A research lab for teaching AIs to bluff
PokerRL is a Python framework that wraps the messy plumbing of multi-agent deep RL so researchers can focus on making better poker bots instead of debugging distributed workers.

What it does
PokerRL provides a complete environment and training framework for poker-playing AI research. It bundles a game engine, several evaluation metrics (including exact best-response exploitability and approximate local BR), baseline implementations of CFR variants, and a Ray-based wrapper that lets the same code run locally or scale to a cluster. There’s even an InteractiveGame if you want to lose to your own creation.

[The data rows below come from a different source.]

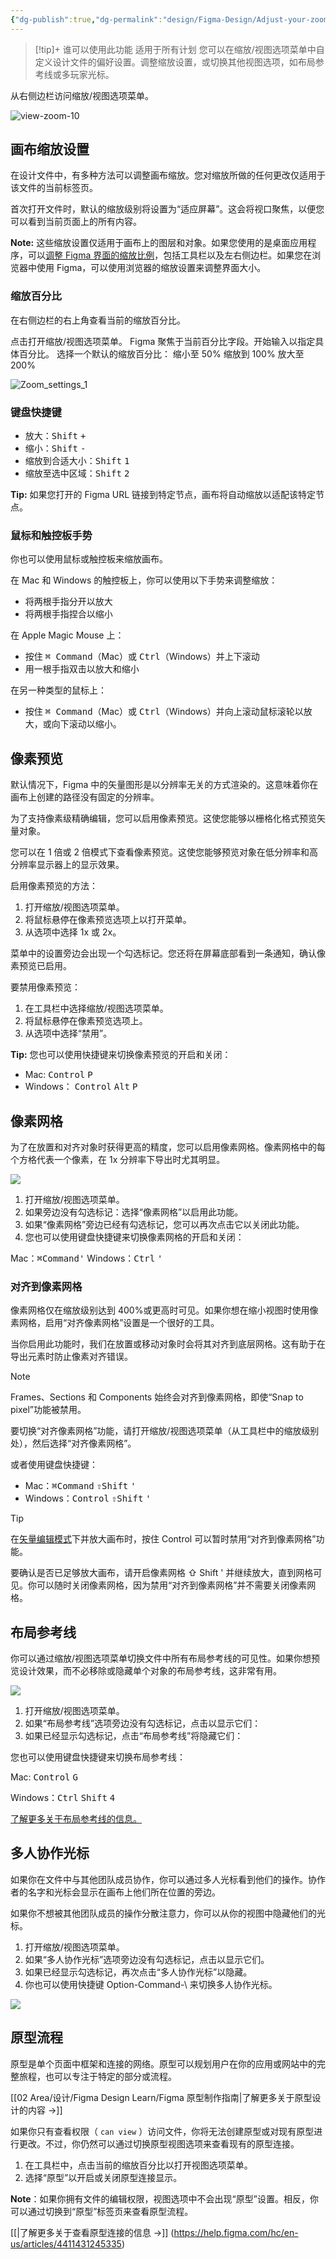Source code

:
 ```yaml
---
{"dg-publish":true,"dg-permalink":"design/Figma-Design/Adjust-your-zoom-and-view-options","permalink":"/design/Figma-Design/Adjust-your-zoom-and-view-options/","metatags":{"description":"Before you start Who can use this feature","og:site_name":"DavonOs","og:title":"调整缩放和视图选项","og:type":"article","og:url":"https://zuji.eu.org/design/Figma-Design/Adjust-your-zoom-and-view-options","og:image":"https://help.figma.com/hc/theming_assets/01HZFG1N1QJPKABHT3PHQQ0J9J","og:image: width":"200","og:image: alt":"articlecover","og:locale":"zh_cn"},"tags":["Design/UI/Figma"],"dgShowInlineTitle":true,"created":"2025-06-23 07:34","updated":"2025-08-13 18:03"}
---
```


> [!tip]+ 谁可以使用此功能
适用于所有计划
您可以在缩放/视图选项菜单中自定义设计文件的偏好设置。调整缩放设置，或切换其他视图选项，如布局参考线或多玩家光标。

从右侧边栏访问缩放/视图选项菜单。

![view-zoom-10](https://imglink.io/i/db2f650e-53ef-479c-a548-d893780fbc8a.png)

## 画布缩放设置

在设计文件中，有多种方法可以调整画布缩放。您对缩放所做的任何更改仅适用于该文件的当前标签页。

首次打开文件时，默认的缩放级别将设置为“适应屏幕”。这会将视口聚焦，以便您可以看到当前页面上的所有内容。

**Note:** 这些缩放设置仅适用于画布上的图层和对象。如果您使用的是桌面应用程序，可以[调整 Figma 界面的缩放比例](https://help.figma.com/hc/en-us/articles/360049549913)，包括工具栏以及左右侧边栏。如果您在浏览器中使用 Figma，可以使用浏览器的缩放设置来调整界面大小。

### 缩放百分比

在右侧边栏的右上角查看当前的缩放百分比。

点击打开缩放/视图选项菜单。
Figma 聚焦于当前百分比字段。开始输入以指定具体百分比。
选择一个默认的缩放百分比：
	缩小至 50%
	缩放到 100%
	放大至 200%

![Zoom_settings_1](https://help.figma.com/hc/article_attachments/4410035212055)

### 键盘快捷键

- 放大：<kbd>Shift</kbd> <kbd>+</kbd>
- 缩小：<kbd>Shift</kbd> <kbd>-</kbd>
- 缩放到合适大小：<kbd>Shift</kbd> <kbd>1</kbd>
- 缩放至选中区域：<kbd>Shift</kbd> <kbd>2</kbd>

**Tip:** 如果您打开的 Figma URL 链接到特定节点，画布将自动缩放以适配该特定节点。

### 鼠标和触控板手势

你也可以使用鼠标或触控板来缩放画布。

在 Mac 和 Windows 的触控板上，你可以使用以下手势来调整缩放：
- 将两根手指分开以放大
- 将两根手指捏合以缩小

在 Apple Magic Mouse 上：
- 按住 <kbd>⌘ Command</kbd>（Mac）或 <kbd>Ctrl</kbd>（Windows）并上下滚动
- 用一根手指双击以放大和缩小

在另一种类型的鼠标上：
- 按住 <kbd>⌘ Command</kbd>（Mac）或 <kbd>Ctrl</kbd>（Windows）并向上滚动鼠标滚轮以放大，或向下滚动以缩小。

## 像素预览

默认情况下，Figma 中的矢量图形是以分辨率无关的方式渲染的。这意味着你在画布上创建的路径没有固定的分辨率。

为了支持像素级精确编辑，您可以启用像素预览。这使您能够以栅格化格式预览矢量对象。

您可以在 1 倍或 2 倍模式下查看像素预览。这使您能够预览对象在低分辨率和高分辨率显示器上的显示效果。

启用像素预览的方法：
1. 打开缩放/视图选项菜单。
2. 将鼠标悬停在像素预览选项上以打开菜单。
3. 从选项中选择 1x 或 2x。

菜单中的设置旁边会出现一个勾选标记。您还将在屏幕底部看到一条通知，确认像素预览已启用。

要禁用像素预览：
1. 在工具栏中选择缩放/视图选项菜单。
2. 将鼠标悬停在像素预览选项上。
3. 从选项中选择“禁用”。

**Tip:** 您也可以使用快捷键来切换像素预览的开启和关闭：

- Mac: <kbd>Control</kbd> <kbd>P</kbd>
- Windows： <kbd>Control</kbd> <kbd>Alt</kbd> <kbd>P</kbd>

## 像素网格

为了在放置和对齐对象时获得更高的精度，您可以启用像素网格。像素网格中的每个方格代表一个像素，在 1x 分辨率下导出时尤其明显。

![](https://imglink.io/i/818d5040-87cd-49b1-8c03-87bd844dd69e.png)

1. 打开缩放/视图选项菜单。
2. 如果旁边没有勾选标记：选择“像素网格”以启用此功能。
3. 如果“像素网格”旁边已经有勾选标记，您可以再次点击它以关闭此功能。
4. 您也可以使用键盘快捷键来切换像素网格的开启和关闭：

Mac：<kbd>⌘Command</kbd><kbd>'</kbd>
Windows：<kbd>Ctrl</kbd> <kbd>'</kbd>


### 对齐到像素网格

像素网格仅在缩放级别达到 400%或更高时可见。如果你想在缩小视图时使用像素网格，启用“对齐像素网格”设置是一个很好的工具。

当你启用此功能时，我们在放置或移动对象时会将其对齐到底层网格。这有助于在导出元素时防止像素对齐错误。

> [!note] 
> Frames、Sections 和 Components 始终会对齐到像素网格，即使“Snap to pixel”功能被禁用。

要切换“对齐像素网格”功能，请打开缩放/视图选项菜单（从工具栏中的缩放级别处），然后选择“对齐像素网格”。

或者使用键盘快捷键：
- Mac：<kbd>⌘Command</kbd> <kbd>⇧Shift</kbd> <kbd>'</kbd>
- Windows：<kbd>Control</kbd> <kbd>⇧Shift</kbd> <kbd>'</kbd>

> [!tip] 
> 在[矢量编辑模式](https://help.figma.com/hc/en-us/articles/360040450213-Vector-networks#Edit_vector_networks)下并放大画布时，按住 Control 可以暂时禁用“对齐到像素网格”功能。

要确认是否已足够放大画布，请开启像素网格 ⇧ Shift ' 并继续放大，直到网格可见。你可以随时关闭像素网格，因为禁用“对齐到像素网格”并不需要关闭像素网格。

## 布局参考线

你可以通过缩放/视图选项菜单切换文件中所有布局参考线的可见性。如果你想预览设计效果，而不必移除或隐藏单个对象的布局参考线，这非常有用。

![](https://d33v4339jhl8k0.cloudfront.net/docs/assets/5aa962fe2c7d3a2c4983093d/images/5c93cba92c7d3a1544612e5e/file-wEvHzTWJf2.png)

1. 打开缩放/视图选项菜单。
2. 如果“布局参考线”选项旁边没有勾选标记，点击以显示它们：
3. 如果已经显示勾选标记，点击“布局参考线”将隐藏它们：

您也可以使用键盘快捷键来切换布局参考线：

Mac: <kbd>Control</kbd> <kbd>G</kbd>

Windows：<kbd>Ctrl</kbd> <kbd>Shift</kbd> <kbd>4</kbd>

[了解更多关于布局参考线的信息。](https://help.figma.com/article/55-layout-grids)

## 多人协作光标

如果你在文件中与其他团队成员协作，你可以通过多人光标看到他们的操作。协作者的名字和光标会显示在画布上他们所在位置的旁边。

如果你不想被其他团队成员的操作分散注意力，你可以从你的视图中隐藏他们的光标。

1. 打开缩放/视图选项菜单。
2. 如果“多人协作光标”选项旁边没有勾选标记，点击以显示它们。
3. 如果已经显示勾选标记，再次点击“多人协作光标”以隐藏。
4. 你也可以使用快捷键 Option-Command-\ 来切换多人协作光标。

![](https://d33v4339jhl8k0.cloudfront.net/docs/assets/5aa962fe2c7d3a2c4983093d/images/5c93cb960428633d2cf3e60d/file-2AxI4QWBsE.png)

## 原型流程

原型是单个页面中框架和连接的网络。原型可以规划用户在你的应用或网站中的完整旅程，也可以专注于特定的部分或流程。

[[02 Area/设计/Figma Design Learn/Figma 原型制作指南\|了解更多关于原型设计的内容 →]]

如果你只有查看权限（ `can view` ）访问文件，你将无法创建原型或对现有原型进行更改。不过，你仍然可以通过切换原型视图选项来查看现有的原型连接。

1. 在工具栏中，点击当前的缩放百分比以打开视图选项菜单。
2. 选择“原型”以开启或关闭原型连接显示。

**Note**：如果你拥有文件的编辑权限，视图选项中不会出现“原型”设置。相反，你可以通过切换到“原型”标签页来查看原型流程。

[[|了解更多关于查看原型连接的信息 →]] (https://help.figma.com/hc/en-us/articles/4411431245335)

The interesting bit The framework is explicitly designed around the recent shift from full game-tree traversal to sampling-based methods that only visit a fraction of states. It ships with ~4 lines of boilerplate to turn any local worker class into a distributed worker, which is the kind of abstraction that saves weeks when you’re iterating on something like Neural Fictitious Self-Play or Deep CFR.
Key highlights
- Built-in evaluation metrics: exact BR (small games), Local BR, RL-BR via DDQN, and head-to-head matches
- Baseline implementations of vanilla CFR, CFR+, and Linear CFR for comparison
- Ray integration for single-machine multi-core or multi-node cluster deployment
- Optional game-tree visualization tool for debugging strategies in tiny games
- C++ hand evaluator with Python bindings (binaries included for Windows/Linux)
Caveats
- Some components (like exact Best Response) only work for 2-player games
- Distributed mode requires Linux due to Ray limitations
- PyTorch 0.4.1 is pinned; the README notes 1.0 is slower for the recurrent networks used here
- Setup involves conda, Docker for PyCrayon/TensorBoard, and manual AWS security group configuration
Verdict Worth a look if you’re doing research on imperfect-information games or need a reproducible baseline for comparing new algorithms against CFR variants. Skip it if you just want to train a decent poker bot quickly—this is scaffolding for papers, not a pretrained model zoo.